Une coalition d’ONG congolaises et Rainforest Foundation UK a écrit à Mme Bazaiba  concernant les actions illégales de Kanaka Management Services Private Limited (KMS), une société  indienne qui est parvenue à escroquer des dizaines de communautés dans la province de l’Equateur afin qu’elles cèdent les droits carbone de leurs forêts communautaires pendant cent ans.

En 2018, la  société a obtenu du ministère de l’Environnement des certificats d’agrément pour 218 secteurs dans les provinces de l’Equateur, de la Tshuapa, de la Tshopo, du Maniema, du Sankuru et du Bas-Uélé couvrant un tiers du territoire congolais.

À notre connaissance, ces titres et certificats illégaux n’ont toujours pas été révoqués et cette même compagnie a été reçue avec tout honneur la semaine dernière par le Dircaba de la ministre pour une séance de travail, comme si de rien n'était.

7.    Le non-respect de l’accord CAFI-RDC à la COP26

Lors de la COP26, la RDC a signé un mega deal renouvelant l’accord signé en 2016 avec l’Initiative pour la forêt d’Afrique centrale (CAFI), un groupe de pays donateurs mené par la Norvège. La RDC et ses bailleurs de fonds ne l’ont pas respecté.

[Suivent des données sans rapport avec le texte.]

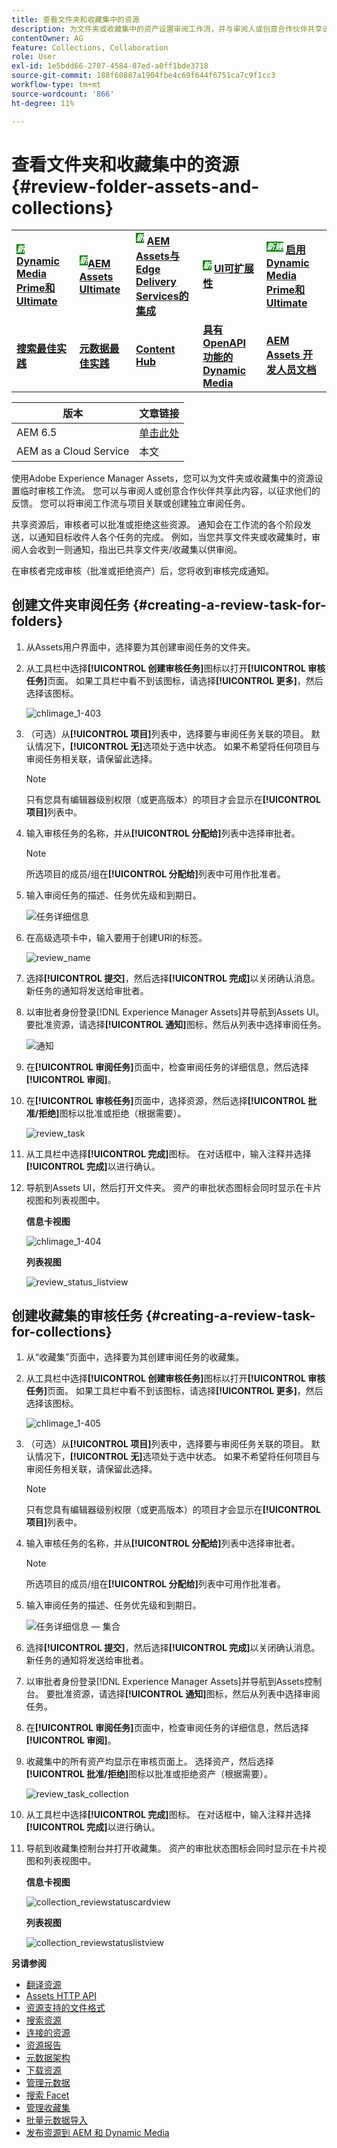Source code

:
```yaml
---
title: 查看文件夹和收藏集中的资源
description: 为文件夹或收藏集中的资产设置审阅工作流，并与审阅人或创意合作伙伴共享该工作流以征求反馈。
contentOwner: AG
feature: Collections, Collaboration
role: User
exl-id: 1e5bdd66-2707-4584-87ed-a0ff1bde3718
source-git-commit: 188f60887a1904fbe4c69f644f6751ca7c9f1cc3
workflow-type: tm+mt
source-wordcount: '866'
ht-degree: 11%

---
```


# 查看文件夹和收藏集中的资源 {#review-folder-assets-and-collections}

<table>
    <tr>
        <td>
            <sup style= "background-color:#008000; color:#FFFFFF; font-weight:bold"><i>新</i></sup> <a href="/help/assets/dynamic-media/dm-prime-ultimate.md"><b>Dynamic Media Prime和Ultimate</b></a>
        </td>
        <td>
            <sup style= "background-color:#008000; color:#FFFFFF; font-weight:bold"><i>新</i></sup><a href="/help/assets/assets-ultimate-overview.md"><b>AEM Assets Ultimate</b></a>
        </td>
        <td>
            <sup style= "background-color:#008000; color:#FFFFFF; font-weight:bold"><i>新</i></sup> <a href="/help/assets/integrate-aem-assets-edge-delivery-services.md"><b>AEM Assets与Edge Delivery Services的集成</b></a>
        </td>
        <td>
            <sup style= "background-color:#008000; color:#FFFFFF; font-weight:bold"><i>新</i></sup> <a href="/help/assets/aem-assets-view-ui-extensibility.md"><b>UI可扩展性</b></a>
        </td>
          <td>
            <sup style= "background-color:#008000; color:#FFFFFF; font-weight:bold"><i>新建</i></sup> <a href="/help/assets/dynamic-media/enable-dynamic-media-prime-and-ultimate.md"><b>启用Dynamic Media Prime和Ultimate</b></a>
        </td>
    </tr>
    <tr>
        <td>
            <a href="/help/assets/search-best-practices.md"><b>搜索最佳实践</b></a>
        </td>
        <td>
            <a href="/help/assets/metadata-best-practices.md"><b>元数据最佳实践</b></a>
        </td>
        <td>
            <a href="/help/assets/product-overview.md"><b>Content Hub</b></a>
        </td>
        <td>
            <a href="/help/assets/dynamic-media-open-apis-overview.md"><b>具有 OpenAPI 功能的 Dynamic Media</b></a>
        </td>
        <td>
            <a href="https://developer.adobe.com/experience-cloud/experience-manager-apis/"><b>AEM Assets 开发人员文档</b></a>
        </td>
    </tr>
</table>

| 版本 | 文章链接 |
| -------- | ---------------------------- |
| AEM 6.5 | [单击此处](https://experienceleague.adobe.com/docs/experience-manager-65/assets/using/bulk-approval.html?lang=zh-Hans) |
| AEM as a Cloud Service | 本文 |

使用Adobe Experience Manager Assets，您可以为文件夹或收藏集中的资源设置临时审核工作流。 您可以与审阅人或创意合作伙伴共享此内容，以征求他们的反馈。 您可以将审阅工作流与项目关联或创建独立审阅任务。

共享资源后，审核者可以批准或拒绝这些资源。 通知会在工作流的各个阶段发送，以通知目标收件人各个任务的完成。 例如，当您共享文件夹或收藏集时，审阅人会收到一则通知，指出已共享文件夹/收藏集以供审阅。

在审核者完成审核（批准或拒绝资产）后，您将收到审核完成通知。

## 创建文件夹审阅任务 {#creating-a-review-task-for-folders}

1. 从Assets用户界面中，选择要为其创建审阅任务的文件夹。
1. 从工具栏中选择&#x200B;**[!UICONTROL 创建审核任务]**&#x200B;图标以打开&#x200B;**[!UICONTROL 审核任务]**&#x200B;页面。 如果工具栏中看不到该图标，请选择&#x200B;**[!UICONTROL 更多]**，然后选择该图标。

   ![chlimage_1-403](assets/chlimage_1-403.png)

1. （可选）从&#x200B;**[!UICONTROL 项目]**&#x200B;列表中，选择要与审阅任务关联的项目。 默认情况下，**[!UICONTROL 无]**&#x200B;选项处于选中状态。 如果不希望将任何项目与审阅任务相关联，请保留此选择。

   >[!NOTE]
   >
   >只有您具有编辑器级别权限（或更高版本）的项目才会显示在&#x200B;**[!UICONTROL 项目]**&#x200B;列表中。

1. 输入审核任务的名称，并从&#x200B;**[!UICONTROL 分配给]**&#x200B;列表中选择审批者。

   >[!NOTE]
   >
   >所选项目的成员/组在&#x200B;**[!UICONTROL 分配给]**&#x200B;列表中可用作批准者。

1. 输入审阅任务的描述、任务优先级和到期日。

   ![任务详细信息](assets/task_details.png)

1. 在高级选项卡中，输入要用于创建URI的标签。

   ![review_name](assets/review_name.png)

1. 选择&#x200B;**[!UICONTROL 提交]**，然后选择&#x200B;**[!UICONTROL 完成]**&#x200B;以关闭确认消息。 新任务的通知将发送给审批者。
1. 以审批者身份登录[!DNL Experience Manager Assets]并导航到Assets UI。 要批准资源，请选择&#x200B;**[!UICONTROL 通知]**&#x200B;图标，然后从列表中选择审阅任务。

   ![通知](assets/notification.png)

1. 在&#x200B;**[!UICONTROL 审阅任务]**&#x200B;页面中，检查审阅任务的详细信息，然后选择&#x200B;**[!UICONTROL 审阅]**。
1. 在&#x200B;**[!UICONTROL 审核任务]**&#x200B;页面中，选择资源，然后选择&#x200B;**[!UICONTROL 批准/拒绝]**&#x200B;图标以批准或拒绝（根据需要）。

   ![review_task](assets/review_task.png)

1. 从工具栏中选择&#x200B;**[!UICONTROL 完成]**&#x200B;图标。 在对话框中，输入注释并选择&#x200B;**[!UICONTROL 完成]**&#x200B;以进行确认。
1. 导航到Assets UI，然后打开文件夹。 资产的审批状态图标会同时显示在卡片视图和列表视图中。

   **信息卡视图**

   ![chlimage_1-404](assets/chlimage_1-404.png)

   **列表视图**

   ![review_status_listview](assets/review_status_listview.png)

## 创建收藏集的审核任务 {#creating-a-review-task-for-collections}

1. 从“收藏集”页面中，选择要为其创建审阅任务的收藏集。
1. 从工具栏中选择&#x200B;**[!UICONTROL 创建审核任务]**&#x200B;图标以打开&#x200B;**[!UICONTROL 审核任务]**&#x200B;页面。 如果工具栏中看不到该图标，请选择&#x200B;**[!UICONTROL 更多]**，然后选择该图标。

   ![chlimage_1-405](assets/chlimage_1-405.png)

1. （可选）从&#x200B;**[!UICONTROL 项目]**&#x200B;列表中，选择要与审阅任务关联的项目。 默认情况下，**[!UICONTROL 无]**&#x200B;选项处于选中状态。 如果不希望将任何项目与审阅任务相关联，请保留此选择。

   >[!NOTE]
   >
   >只有您具有编辑器级别权限（或更高版本）的项目才会显示在&#x200B;**[!UICONTROL 项目]**&#x200B;列表中。

1. 输入审核任务的名称，并从&#x200B;**[!UICONTROL 分配给]**&#x200B;列表中选择审批者。

   >[!NOTE]
   >
   >所选项目的成员/组在&#x200B;**[!UICONTROL 分配给]**&#x200B;列表中可用作批准者。

1. 输入审阅任务的描述、任务优先级和到期日。

   ![任务详细信息 — 集合](assets/task_details-collection.png)

1. 选择&#x200B;**[!UICONTROL 提交]**，然后选择&#x200B;**[!UICONTROL 完成]**&#x200B;以关闭确认消息。 新任务的通知将发送给审批者。
1. 以审批者身份登录[!DNL Experience Manager Assets]并导航到Assets控制台。 要批准资源，请选择&#x200B;**[!UICONTROL 通知]**&#x200B;图标，然后从列表中选择审阅任务。
1. 在&#x200B;**[!UICONTROL 审阅任务]**&#x200B;页面中，检查审阅任务的详细信息，然后选择&#x200B;**[!UICONTROL 审阅]**。
1. 收藏集中的所有资产均显示在审核页面上。 选择资产，然后选择&#x200B;**[!UICONTROL 批准/拒绝]**&#x200B;图标以批准或拒绝资产（根据需要）。

   ![review_task_collection](assets/review_task_collection.png)

1. 从工具栏中选择&#x200B;**[!UICONTROL 完成]**&#x200B;图标。 在对话框中，输入注释并选择&#x200B;**[!UICONTROL 完成]**&#x200B;以进行确认。
1. 导航到收藏集控制台并打开收藏集。 资产的审批状态图标会同时显示在卡片视图和列表视图中。

   **信息卡视图**

   ![collection_reviewstatuscardview](assets/collection_reviewstatuscardview.png)

   **列表视图**

   ![collection_reviewstatuslistview](assets/collection_reviewstatuslistview.png)

**另请参阅**

* [翻译资源](translate-assets.md)
* [Assets HTTP API](mac-api-assets.md)
* [资源支持的文件格式](file-format-support.md)
* [搜索资源](search-assets.md)
* [连接的资源](use-assets-across-connected-assets-instances.md)
* [资源报告](asset-reports.md)
* [元数据架构](metadata-schemas.md)
* [下载资源](download-assets-from-aem.md)
* [管理元数据](manage-metadata.md)
* [搜索 Facet](search-facets.md)
* [管理收藏集](manage-collections.md)
* [批量元数据导入](metadata-import-export.md)
* [发布资源到 AEM 和 Dynamic Media](/help/assets/publish-assets-to-aem-and-dm.md)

Le tout premier « jalon politique » de l’accord est la publication avant fin 2021 d'un audit des concessions forestières exécuté par l’Inspection générale des finances (IGF) à la demande de l’ancien Premier ministre Sylvestre Ilunga Ilunkamba en 2020. Et la RDC, pilotée par son ministère de l’environnement, ne l’avait pas publié dans le délai convenu.

8.    La tardive publication du rapport d’audit de l’Inspection Générale des Finances

Après une fuite dans les médias et la visite d’un ministre britannique en colère, Mme Eve Bazaiba ne pouvait plus ne pas publier lerapport d’audit de l’Inspection générale des finances (IGF) commandé en 2020 qui fustige le « laxisme coupable » du ministère de l’Environnement et le « chaos qui arrange » ses responsables.

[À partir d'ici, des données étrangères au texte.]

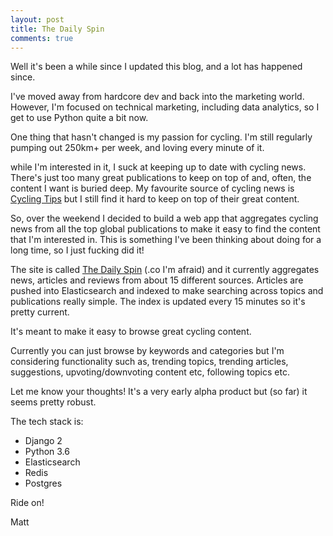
 ```yaml
---
layout: post
title: The Daily Spin
comments: true
---
```


Well it's been a while since I updated this blog, and a lot has happened since.

I've moved away from hardcore dev and back into the marketing world. However, I'm focused on technical marketing, including data analytics, so I get to use Python quite a bit now.

One thing that hasn't changed is my passion for cycling. I'm still regularly pumping out 250km+ per week, and loving every minute of it.

while I'm interested in it, I suck at keeping up to date with cycling news. There's just too many great publications to keep on top of and, often, the content I want is buried deep. My favourite source of cycling news is [Cycling Tips](https://cyclingtips.com) but I still find it hard to keep on top of their great content.

So, over the weekend I decided to build a web app that aggregates cycling news from all the top global publications to make it easy to find the content that I'm interested in. This is something I've been thinking about doing for a long time, so I just fucking did it!

The site is called [The Daily Spin](https://dailyspin.co/) (.co I'm afraid) and it currently aggregates news, articles and reviews from about 15 different sources. Articles are pushed into Elasticsearch and indexed to make searching across topics and publications really simple. The index is updated every 15 minutes so it's pretty current.

It's meant to make it easy to browse great cycling content.

Currently you can just browse by keywords and categories but I'm considering functionality such as, trending topics, trending articles, suggestions, upvoting/downvoting content etc, following topics etc.

Let me know your thoughts! It's a very early alpha product but (so far) it seems pretty robust.

The tech stack is:
- Django 2
- Python 3.6
- Elasticsearch
- Redis
- Postgres

Ride on!

Matt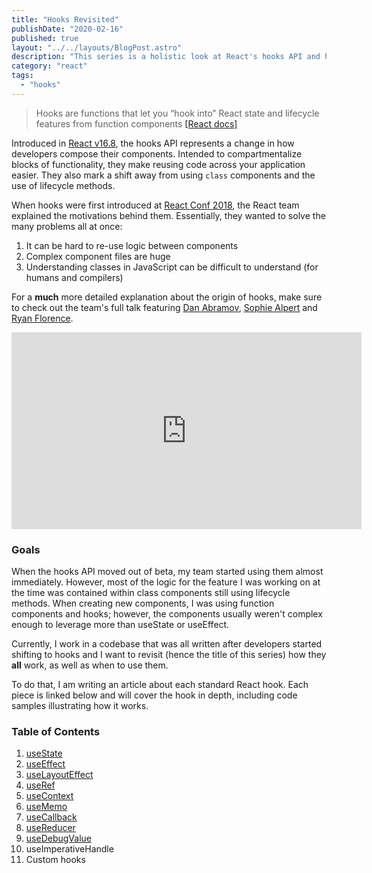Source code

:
 ```yaml
---
title: "Hooks Revisited"
publishDate: "2020-02-16"
published: true
layout: "../../layouts/BlogPost.astro"
description: "This series is a holistic look at React's hooks API and how they each work."
category: "react"
tags:
  - "hooks"
---
```


> Hooks are functions that let you “hook into” React state and lifecycle features from function components [[React docs]](https://reactjs.org/docs/hooks-overview.html#but-what-is-a-hook)

Introduced in <a href="https://github.com/facebook/react/blob/master/CHANGELOG.md#1680-february-6-2019" target="_blank">React v16.8</a>, the hooks API represents a change in how developers compose their components. Intended to compartmentalize blocks of functionality, they make reusing code across your application easier. They also mark a shift away from using `class` components and the use of lifecycle methods.

When hooks were first introduced at [React Conf 2018](https://www.youtube.com/playlist?list=PLPxbbTqCLbGE5AihOSExAa4wUM-P42EIJ), the React team explained the motivations behind them. Essentially, they wanted to solve the many problems all at once:

1. It can be hard to re-use logic between components
2. Complex component files are huge
3. Understanding classes in JavaScript can be difficult to understand (for humans and compilers)

For a **much** more detailed explanation about the origin of hooks, make sure to check out the team's full talk featuring [Dan Abramov](https://overreacted.io/), [Sophie Alpert](https://sophiebits.com/) and [Ryan Florence](https://reacttraining.com/).

<iframe
  width="560"
  height="315"
  src="https://www.youtube.com/embed/dpw9EHDh2bM"
  frameborder="0"
  allow="accelerometer; autoplay; encrypted-media; gyroscope; picture-in-picture"
  allowfullscreen
></iframe>

### Goals

When the hooks API moved out of beta, my team started using them almost immediately. However, most of the logic for the feature I was working on at the time was contained within class components still using lifecycle methods. When creating new components, I was using function components and hooks; however, the components usually weren't complex enough to leverage more than useState or useEffect.

Currently, I work in a codebase that was all written after developers started shifting to hooks and I want to revisit (hence the title of this series) how they **all** work, as well as when to use them.

To do that, I am writing an article about each standard React hook. Each piece is linked below and will cover the hook in depth, including code samples illustrating how it works.

### Table of Contents

1. <a href="/posts/hooks-usestate">useState</a>
2. <a href="/posts/hooks-useeffect">useEffect</a>
3. <a href="/posts/hooks-uselayouteffect">useLayoutEffect</a>
4. <a href="/posts/hooks-useref">useRef</a>
5. <a href="/posts/hooks-usecontext">useContext</a>
6. <a href="/posts/hooks-usememo">useMemo</a>
7. <a href="/posts/hooks-usecallback">useCallback</a>
8. <a href="/posts/hooks-usereducer">useReducer</a>
9. <a href="/posts/hooks-usedebugvalue">useDebugValue</a>
10. useImperativeHandle
11. Custom hooks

La négligence de Mme Bazaiba – elle jure ne pas avoir vu le rapport d’audit de l’IGF avant février 2022 – est emblématique de celle dénoncée comme systémique par les auditeurs.

9.    Suspension d’un tiers des titres dénoncés par l’IGF

Mme Eve Bazaiba aurait annoncé avoir suspendu tous les contrats indexés par l’IGF, et pourtant l’acte du ministre n’est que partiel et reste incohérent.
 
En publiant un arrêté daté du 5 avril, elle n’a suspendu qu’un petit tiers des titres illégaux répertoriés par l’IGF.  C’est le service minimum au peuple congolais, possiblement pour calmer les bailleurs de fonds et préparer le terrain pour la levée du moratoire sur les nouvelles concessions forestières.
 
Comble de l’incohérence : deux semaines plus tard, elle délivre des permis de coupe pour deux des concessions suspendues! L’amitié Congo-Chine bat son plein…
 
 
Voilà en quelques lignes ce que nous retenons de ce bilan de l’an 1 de quelques actions menées par la Vice-Premier Ministre, ministre de l’environnement et développement durable, Mme Eve Bazaiba.
 
La redevabilité est l’un des principes clés d’ un Etat de droit et doit éclairer le peuple congolais sur la manière dont ses gouvernants gèrent la chose publique. Elle ne doit pas être une occasion pour nos dirigeants de maquiller leurs failles” déclare Irène Wabiwa Betoko, cheffe de la campagne forêt à Greenpeace Afrique. Elle ajoute : “Nous congolais attendons que les actions s'ensuivent. Il est grand temps que le Président de la République garantisse que le pays soit géré par les personnes compétentes et qui privilégient l'intérêt des congolais”.
 
 Il devrait avoir une affirmation que la Vice-Premier Ministre, une année après son investiture, est encore très loin d’avoir payé ses dettes à la nation congolaise et que cet exercice de redevabilité ne devrait en aucun cas  avoir eu lieu par rapport à sa mauvaise gestion de la gouvernance forestière congolaise.